Start of DATA FOR REVIEW

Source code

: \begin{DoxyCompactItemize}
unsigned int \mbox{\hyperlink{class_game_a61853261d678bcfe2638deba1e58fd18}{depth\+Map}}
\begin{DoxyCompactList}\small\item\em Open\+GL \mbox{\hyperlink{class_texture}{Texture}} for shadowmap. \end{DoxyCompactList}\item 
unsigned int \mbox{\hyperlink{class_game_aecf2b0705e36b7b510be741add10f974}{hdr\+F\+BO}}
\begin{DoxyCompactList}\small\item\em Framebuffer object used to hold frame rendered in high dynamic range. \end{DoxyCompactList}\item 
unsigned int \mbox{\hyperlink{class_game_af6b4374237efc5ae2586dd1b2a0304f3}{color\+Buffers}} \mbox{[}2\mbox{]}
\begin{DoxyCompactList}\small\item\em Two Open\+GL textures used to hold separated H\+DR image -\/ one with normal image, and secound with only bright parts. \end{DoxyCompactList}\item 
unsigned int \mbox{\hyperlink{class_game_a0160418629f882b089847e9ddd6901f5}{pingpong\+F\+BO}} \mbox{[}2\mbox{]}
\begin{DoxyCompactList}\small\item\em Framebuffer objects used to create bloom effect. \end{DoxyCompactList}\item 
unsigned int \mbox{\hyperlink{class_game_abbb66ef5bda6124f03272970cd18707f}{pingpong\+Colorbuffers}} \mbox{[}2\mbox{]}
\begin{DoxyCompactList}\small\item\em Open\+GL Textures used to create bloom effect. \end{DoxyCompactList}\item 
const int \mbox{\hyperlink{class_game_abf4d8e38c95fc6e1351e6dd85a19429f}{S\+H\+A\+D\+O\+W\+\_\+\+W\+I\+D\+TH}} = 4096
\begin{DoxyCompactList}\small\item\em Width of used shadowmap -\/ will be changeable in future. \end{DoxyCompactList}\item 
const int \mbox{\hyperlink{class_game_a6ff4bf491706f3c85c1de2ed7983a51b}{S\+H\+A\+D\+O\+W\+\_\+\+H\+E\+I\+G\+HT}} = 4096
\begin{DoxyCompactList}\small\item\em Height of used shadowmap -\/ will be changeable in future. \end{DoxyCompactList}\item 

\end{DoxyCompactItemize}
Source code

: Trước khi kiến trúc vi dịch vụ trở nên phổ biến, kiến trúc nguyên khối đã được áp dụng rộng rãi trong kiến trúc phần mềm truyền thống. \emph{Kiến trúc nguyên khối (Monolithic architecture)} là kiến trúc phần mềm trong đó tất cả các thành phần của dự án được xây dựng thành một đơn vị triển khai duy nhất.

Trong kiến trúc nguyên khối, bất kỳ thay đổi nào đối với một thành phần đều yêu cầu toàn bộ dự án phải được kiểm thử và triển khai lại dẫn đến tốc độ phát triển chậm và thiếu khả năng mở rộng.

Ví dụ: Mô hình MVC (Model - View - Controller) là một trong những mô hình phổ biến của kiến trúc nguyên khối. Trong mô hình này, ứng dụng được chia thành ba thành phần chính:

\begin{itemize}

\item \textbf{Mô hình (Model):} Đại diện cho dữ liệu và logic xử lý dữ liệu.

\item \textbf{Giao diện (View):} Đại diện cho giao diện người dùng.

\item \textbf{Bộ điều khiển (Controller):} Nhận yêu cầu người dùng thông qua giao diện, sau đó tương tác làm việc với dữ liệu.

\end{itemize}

End of DATA FOR REVIEW

→ **ASSIGNMENT**
Check each line in the records for the word "textbf" and say how many have it, with nothing else.

→ **PROBLEM SOLUTION**
3